MATERIAL SHOWN:
========

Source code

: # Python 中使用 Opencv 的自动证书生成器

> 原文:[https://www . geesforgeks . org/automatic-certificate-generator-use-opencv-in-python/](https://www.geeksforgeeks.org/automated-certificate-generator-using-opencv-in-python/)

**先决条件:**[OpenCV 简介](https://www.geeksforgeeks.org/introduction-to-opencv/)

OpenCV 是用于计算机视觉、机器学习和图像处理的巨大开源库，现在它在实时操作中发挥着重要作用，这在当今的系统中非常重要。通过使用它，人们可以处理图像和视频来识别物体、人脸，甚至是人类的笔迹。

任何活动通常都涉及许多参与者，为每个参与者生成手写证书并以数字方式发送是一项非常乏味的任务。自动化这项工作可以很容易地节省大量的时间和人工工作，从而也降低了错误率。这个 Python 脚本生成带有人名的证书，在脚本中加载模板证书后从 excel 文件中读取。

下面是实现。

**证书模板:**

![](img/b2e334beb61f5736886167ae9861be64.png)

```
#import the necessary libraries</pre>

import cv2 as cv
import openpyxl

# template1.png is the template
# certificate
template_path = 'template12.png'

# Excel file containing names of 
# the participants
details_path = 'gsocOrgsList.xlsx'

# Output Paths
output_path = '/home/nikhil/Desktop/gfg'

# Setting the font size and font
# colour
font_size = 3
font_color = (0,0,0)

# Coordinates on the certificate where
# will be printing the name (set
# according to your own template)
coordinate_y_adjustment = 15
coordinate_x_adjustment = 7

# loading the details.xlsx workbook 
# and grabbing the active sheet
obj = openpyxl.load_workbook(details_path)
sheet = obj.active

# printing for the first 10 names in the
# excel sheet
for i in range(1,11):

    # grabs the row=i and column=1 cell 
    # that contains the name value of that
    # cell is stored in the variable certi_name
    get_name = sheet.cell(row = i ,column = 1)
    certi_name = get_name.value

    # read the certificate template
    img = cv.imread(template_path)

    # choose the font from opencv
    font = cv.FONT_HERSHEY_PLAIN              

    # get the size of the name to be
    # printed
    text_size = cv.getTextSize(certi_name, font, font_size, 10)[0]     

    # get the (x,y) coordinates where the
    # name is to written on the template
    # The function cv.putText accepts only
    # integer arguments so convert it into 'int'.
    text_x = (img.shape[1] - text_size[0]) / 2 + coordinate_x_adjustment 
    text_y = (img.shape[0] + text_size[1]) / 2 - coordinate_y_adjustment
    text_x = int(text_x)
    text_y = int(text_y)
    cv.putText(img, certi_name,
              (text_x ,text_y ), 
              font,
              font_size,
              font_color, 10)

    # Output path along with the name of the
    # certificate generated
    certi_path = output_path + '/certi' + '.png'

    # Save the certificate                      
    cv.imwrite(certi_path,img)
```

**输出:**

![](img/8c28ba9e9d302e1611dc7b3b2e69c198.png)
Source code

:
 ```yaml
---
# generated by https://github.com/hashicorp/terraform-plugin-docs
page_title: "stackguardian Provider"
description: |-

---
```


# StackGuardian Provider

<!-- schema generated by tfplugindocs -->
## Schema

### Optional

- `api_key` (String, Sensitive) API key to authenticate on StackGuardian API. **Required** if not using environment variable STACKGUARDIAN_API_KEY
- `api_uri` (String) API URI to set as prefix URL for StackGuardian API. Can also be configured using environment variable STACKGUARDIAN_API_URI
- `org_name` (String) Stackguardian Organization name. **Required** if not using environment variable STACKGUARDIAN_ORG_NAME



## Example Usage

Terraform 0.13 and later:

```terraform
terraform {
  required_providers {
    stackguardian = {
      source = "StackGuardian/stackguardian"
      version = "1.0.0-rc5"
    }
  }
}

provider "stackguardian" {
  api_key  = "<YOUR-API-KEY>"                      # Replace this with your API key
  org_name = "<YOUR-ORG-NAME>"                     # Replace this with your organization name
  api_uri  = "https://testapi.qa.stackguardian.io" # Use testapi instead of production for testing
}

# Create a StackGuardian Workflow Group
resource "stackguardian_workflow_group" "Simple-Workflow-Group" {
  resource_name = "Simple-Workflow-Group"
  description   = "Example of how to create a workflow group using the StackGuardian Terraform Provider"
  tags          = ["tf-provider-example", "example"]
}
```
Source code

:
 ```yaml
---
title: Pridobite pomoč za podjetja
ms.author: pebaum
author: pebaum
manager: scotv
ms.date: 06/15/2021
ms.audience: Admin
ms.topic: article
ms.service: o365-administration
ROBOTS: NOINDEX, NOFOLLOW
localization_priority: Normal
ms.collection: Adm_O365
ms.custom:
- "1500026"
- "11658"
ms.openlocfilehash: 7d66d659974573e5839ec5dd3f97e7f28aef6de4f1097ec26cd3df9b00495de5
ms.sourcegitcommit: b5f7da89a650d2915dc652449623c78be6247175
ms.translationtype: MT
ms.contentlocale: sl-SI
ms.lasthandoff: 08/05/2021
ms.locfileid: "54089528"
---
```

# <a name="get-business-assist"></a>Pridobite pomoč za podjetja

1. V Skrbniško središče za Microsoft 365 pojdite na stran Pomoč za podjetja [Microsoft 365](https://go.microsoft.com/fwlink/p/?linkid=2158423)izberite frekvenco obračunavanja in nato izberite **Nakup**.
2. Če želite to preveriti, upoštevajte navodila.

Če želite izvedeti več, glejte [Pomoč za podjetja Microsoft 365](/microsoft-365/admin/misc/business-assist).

========

Report all lines in the listing above that contain the word "description".

FINISHED EXERCISE:
description: |-
  description   = "Example of how to create a workflow group using the StackGuardian Terraform Provider"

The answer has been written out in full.